### [Task details]
Within the records below, find each line that holds the string "Wibble", then copy it.

Saved entries:
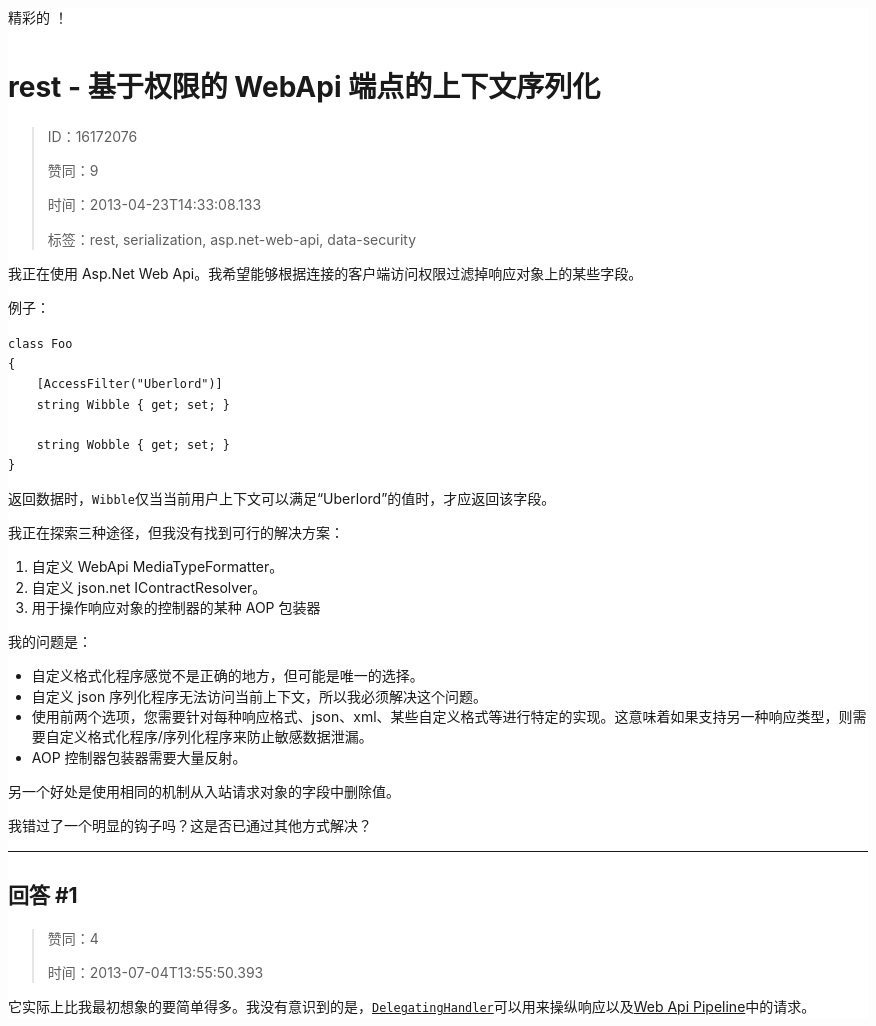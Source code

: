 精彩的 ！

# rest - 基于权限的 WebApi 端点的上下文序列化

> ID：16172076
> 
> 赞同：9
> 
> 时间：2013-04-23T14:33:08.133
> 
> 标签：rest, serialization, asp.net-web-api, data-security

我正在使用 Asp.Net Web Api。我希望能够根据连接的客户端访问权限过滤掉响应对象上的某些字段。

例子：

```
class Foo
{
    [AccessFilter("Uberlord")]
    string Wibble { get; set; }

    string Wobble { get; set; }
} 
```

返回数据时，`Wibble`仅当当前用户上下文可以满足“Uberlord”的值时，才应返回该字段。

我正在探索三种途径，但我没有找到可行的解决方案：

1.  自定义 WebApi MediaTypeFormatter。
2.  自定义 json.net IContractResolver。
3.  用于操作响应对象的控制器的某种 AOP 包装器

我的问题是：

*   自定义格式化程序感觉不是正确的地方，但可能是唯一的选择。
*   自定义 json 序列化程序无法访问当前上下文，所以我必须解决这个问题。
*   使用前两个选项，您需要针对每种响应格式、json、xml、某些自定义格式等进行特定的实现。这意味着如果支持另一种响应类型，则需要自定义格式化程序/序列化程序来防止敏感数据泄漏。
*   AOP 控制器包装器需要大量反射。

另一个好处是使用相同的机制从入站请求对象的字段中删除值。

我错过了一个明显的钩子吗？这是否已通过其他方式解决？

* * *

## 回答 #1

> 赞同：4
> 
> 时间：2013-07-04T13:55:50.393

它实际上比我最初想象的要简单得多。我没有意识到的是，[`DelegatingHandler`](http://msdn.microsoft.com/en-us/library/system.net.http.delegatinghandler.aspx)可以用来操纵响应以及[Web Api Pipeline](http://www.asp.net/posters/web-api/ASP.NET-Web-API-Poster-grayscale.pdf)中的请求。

---

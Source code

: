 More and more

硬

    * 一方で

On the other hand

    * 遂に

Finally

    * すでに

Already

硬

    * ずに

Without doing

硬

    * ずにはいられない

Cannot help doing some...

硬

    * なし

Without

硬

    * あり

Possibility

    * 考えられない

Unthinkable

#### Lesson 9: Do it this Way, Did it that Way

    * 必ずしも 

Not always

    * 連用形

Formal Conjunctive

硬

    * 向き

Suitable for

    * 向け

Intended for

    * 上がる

### [Worked solution]
    string Wibble { get; set; }
返回数据时，`Wibble`仅当当前用户上下文可以满足“Uberlord”的值时，才应返回该字段。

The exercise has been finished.